Why does the Cholesky decomposition requires a positive definite matrix? Why does the Cholesky factorization requires the matrix  A to be positive definite? What happens when we factorize non-positive definite matrix?
Let's assume that we have a matrix A' that is not positive definite (so at least one leading principal minor is negative).
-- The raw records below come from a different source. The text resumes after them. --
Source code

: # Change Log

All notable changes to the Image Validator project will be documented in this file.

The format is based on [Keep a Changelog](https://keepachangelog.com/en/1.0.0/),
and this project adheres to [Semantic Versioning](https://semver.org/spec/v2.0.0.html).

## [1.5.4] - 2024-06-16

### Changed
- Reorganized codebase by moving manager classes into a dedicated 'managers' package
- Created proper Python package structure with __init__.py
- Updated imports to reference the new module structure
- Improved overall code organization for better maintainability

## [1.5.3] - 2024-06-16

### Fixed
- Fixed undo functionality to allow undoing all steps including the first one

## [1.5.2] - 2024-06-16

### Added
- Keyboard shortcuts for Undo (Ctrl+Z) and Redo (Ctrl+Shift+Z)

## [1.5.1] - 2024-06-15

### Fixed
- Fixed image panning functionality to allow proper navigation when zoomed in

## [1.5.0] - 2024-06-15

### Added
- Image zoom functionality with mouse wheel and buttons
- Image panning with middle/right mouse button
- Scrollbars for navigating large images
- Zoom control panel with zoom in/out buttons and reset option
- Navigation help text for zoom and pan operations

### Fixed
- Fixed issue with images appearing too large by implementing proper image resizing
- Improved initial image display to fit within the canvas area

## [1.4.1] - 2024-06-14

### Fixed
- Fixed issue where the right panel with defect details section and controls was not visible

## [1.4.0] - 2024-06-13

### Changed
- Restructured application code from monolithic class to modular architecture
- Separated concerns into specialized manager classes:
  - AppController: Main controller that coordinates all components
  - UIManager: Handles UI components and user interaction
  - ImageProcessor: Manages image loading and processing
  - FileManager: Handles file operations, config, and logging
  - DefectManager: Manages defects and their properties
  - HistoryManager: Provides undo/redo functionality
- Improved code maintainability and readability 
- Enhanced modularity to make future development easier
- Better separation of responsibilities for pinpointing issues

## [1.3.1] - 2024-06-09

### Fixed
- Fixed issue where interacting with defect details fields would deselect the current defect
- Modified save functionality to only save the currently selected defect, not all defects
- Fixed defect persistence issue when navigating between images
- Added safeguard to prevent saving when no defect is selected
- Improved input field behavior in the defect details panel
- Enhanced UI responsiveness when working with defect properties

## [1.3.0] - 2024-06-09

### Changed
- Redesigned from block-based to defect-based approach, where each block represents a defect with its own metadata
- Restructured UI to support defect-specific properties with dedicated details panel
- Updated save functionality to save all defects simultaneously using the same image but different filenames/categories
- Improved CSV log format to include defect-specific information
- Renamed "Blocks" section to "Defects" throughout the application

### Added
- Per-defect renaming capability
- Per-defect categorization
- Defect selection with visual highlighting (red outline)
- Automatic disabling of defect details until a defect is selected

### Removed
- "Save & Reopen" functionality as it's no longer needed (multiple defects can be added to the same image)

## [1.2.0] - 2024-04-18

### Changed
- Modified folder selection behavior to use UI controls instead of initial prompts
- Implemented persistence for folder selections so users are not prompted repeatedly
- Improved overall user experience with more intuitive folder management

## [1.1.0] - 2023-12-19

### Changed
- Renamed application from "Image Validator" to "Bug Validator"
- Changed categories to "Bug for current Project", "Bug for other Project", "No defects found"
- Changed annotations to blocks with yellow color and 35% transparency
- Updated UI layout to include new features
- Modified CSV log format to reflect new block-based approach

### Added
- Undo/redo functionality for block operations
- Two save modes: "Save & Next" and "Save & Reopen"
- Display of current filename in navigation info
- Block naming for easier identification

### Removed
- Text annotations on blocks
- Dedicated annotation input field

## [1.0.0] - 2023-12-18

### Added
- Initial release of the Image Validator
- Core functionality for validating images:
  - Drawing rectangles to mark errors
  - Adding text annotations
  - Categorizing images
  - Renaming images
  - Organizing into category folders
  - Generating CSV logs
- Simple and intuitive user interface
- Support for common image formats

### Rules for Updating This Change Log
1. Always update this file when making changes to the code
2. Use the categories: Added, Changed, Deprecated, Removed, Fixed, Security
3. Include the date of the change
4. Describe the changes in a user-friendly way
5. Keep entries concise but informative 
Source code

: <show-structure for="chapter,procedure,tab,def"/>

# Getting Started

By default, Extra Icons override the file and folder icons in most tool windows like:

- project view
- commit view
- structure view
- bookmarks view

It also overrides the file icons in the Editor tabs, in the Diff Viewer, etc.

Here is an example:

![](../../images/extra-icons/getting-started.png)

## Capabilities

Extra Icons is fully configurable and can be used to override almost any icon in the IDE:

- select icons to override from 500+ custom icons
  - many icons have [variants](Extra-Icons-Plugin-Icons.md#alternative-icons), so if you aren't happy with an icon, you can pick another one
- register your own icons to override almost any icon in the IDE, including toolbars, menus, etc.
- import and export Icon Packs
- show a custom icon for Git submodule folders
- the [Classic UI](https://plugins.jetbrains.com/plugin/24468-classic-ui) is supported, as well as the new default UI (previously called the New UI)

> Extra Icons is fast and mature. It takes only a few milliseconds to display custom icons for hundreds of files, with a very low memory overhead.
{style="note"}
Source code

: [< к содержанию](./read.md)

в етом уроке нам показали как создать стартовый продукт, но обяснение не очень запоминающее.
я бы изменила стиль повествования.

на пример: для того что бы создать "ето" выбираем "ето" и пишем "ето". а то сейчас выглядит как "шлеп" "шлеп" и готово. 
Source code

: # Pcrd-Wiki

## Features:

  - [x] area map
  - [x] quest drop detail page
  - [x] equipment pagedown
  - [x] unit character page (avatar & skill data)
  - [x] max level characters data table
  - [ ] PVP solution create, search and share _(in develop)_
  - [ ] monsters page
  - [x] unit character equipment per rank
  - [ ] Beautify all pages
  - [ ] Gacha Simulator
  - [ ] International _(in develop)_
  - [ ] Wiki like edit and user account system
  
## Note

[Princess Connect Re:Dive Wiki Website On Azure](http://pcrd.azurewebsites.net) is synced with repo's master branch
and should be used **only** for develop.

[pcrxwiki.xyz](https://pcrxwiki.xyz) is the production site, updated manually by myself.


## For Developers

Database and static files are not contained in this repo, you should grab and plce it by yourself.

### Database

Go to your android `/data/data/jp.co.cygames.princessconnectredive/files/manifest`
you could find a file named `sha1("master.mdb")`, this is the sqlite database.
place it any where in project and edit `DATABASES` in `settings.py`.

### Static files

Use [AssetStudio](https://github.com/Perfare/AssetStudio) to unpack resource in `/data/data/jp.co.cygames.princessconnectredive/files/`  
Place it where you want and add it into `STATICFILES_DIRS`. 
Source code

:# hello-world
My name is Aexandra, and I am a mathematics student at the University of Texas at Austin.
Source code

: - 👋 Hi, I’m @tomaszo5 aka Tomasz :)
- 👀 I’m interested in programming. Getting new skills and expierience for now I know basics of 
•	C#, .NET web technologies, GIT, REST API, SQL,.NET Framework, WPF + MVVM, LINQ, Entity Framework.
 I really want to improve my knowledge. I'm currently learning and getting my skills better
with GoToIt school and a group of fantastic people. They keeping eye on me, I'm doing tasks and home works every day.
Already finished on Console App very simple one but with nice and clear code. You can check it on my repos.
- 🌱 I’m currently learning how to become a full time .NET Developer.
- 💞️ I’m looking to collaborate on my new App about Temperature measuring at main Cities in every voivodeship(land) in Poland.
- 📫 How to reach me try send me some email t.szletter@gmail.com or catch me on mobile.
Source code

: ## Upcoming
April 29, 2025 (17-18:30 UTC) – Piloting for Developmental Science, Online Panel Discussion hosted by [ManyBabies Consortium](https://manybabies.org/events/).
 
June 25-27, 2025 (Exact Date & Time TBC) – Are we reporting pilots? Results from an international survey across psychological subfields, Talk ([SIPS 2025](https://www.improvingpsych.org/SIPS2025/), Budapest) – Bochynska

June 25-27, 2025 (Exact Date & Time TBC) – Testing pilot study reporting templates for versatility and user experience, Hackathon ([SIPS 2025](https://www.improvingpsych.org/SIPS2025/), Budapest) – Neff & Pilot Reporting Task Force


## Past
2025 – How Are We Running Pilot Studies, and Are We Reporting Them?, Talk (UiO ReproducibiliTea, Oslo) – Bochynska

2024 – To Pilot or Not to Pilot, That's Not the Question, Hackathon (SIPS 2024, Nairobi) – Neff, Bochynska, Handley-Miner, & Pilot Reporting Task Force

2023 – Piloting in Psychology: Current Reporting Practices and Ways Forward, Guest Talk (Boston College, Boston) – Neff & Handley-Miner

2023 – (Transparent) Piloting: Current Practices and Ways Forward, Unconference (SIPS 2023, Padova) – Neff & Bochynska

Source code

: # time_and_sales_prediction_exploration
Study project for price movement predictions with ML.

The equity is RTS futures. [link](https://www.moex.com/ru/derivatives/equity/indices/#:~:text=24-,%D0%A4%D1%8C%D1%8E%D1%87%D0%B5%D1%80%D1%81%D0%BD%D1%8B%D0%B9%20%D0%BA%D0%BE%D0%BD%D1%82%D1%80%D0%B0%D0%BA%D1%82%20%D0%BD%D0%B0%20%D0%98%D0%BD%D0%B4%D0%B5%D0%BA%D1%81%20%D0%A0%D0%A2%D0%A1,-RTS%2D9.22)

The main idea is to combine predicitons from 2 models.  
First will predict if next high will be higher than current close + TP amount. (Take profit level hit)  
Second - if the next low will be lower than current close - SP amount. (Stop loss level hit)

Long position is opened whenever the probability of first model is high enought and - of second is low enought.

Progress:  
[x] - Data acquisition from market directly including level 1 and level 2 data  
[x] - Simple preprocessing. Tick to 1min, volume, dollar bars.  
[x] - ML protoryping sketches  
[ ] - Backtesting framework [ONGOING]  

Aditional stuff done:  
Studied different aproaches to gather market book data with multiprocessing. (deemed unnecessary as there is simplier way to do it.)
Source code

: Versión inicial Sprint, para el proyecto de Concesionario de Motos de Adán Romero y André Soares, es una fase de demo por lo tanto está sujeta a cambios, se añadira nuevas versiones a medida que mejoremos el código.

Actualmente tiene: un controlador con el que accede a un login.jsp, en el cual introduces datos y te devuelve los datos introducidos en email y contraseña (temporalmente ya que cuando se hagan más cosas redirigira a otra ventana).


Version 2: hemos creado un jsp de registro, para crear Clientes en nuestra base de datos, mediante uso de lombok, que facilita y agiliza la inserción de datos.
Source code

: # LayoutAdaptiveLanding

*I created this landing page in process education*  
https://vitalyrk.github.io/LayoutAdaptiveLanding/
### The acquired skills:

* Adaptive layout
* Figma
Can one prove that there is no L such as A' = LL*? If not, wouldn't the positive definite criteria remove some of the matrices that could be potentially decomposed?
We could also put this question in the form of a demonstration for the next statement: For any square matrix L, the product LL* is a positive definite matrix.
 A: 
We could also put this question in the form of a demonstration for the next statement: For any square matrix L, the product LL* is a positive definite matrix.

Semidefinite.
Let's go with the definition:
$$x^* L L^* x = (L^*x)^* (L^*x) = y^* y, \quad y := L^*x.$$
By the definition of the Euclidean scalar product, $y^* y = \langle y, y \rangle \ge 0$, with the equality if and only if $0 = y = L^* x$.
So, $x^* L L^* x \ge 0$ for all $x$, hence $L L^*$ is positive semidefinite. Furthermore, it is positive definite if
$$L^*x = 0 \quad \Leftrightarrow \quad x = 0,$$
i.e., if $L$ is of a full row rank.
A: Just consider the case of numbers $\Bbb M_1(\Bbb R)$. If we have a negative number $a<0$, then its Cholesky decomposition doesn't exist:
$$ll^\ast  = |l|^2 = a<0.$$
A: Suppose a matrix $A$ factors as $A = L^* L$.  Then
\begin{align}
x^* Ax &= x^* L^* L x \\
&= (Lx)^* (Lx) \\
&= \| Lx \|^2 \\
&\geq 0.
\end{align}
This shows that $A$ is positive semidefinite.
If we further assume that $L$ is square and triangular with positive real diagonal entries, then $L$ is invertible, so $Lx = 0 \iff x = 0$.  In this case, we see that $A$ is positive definite.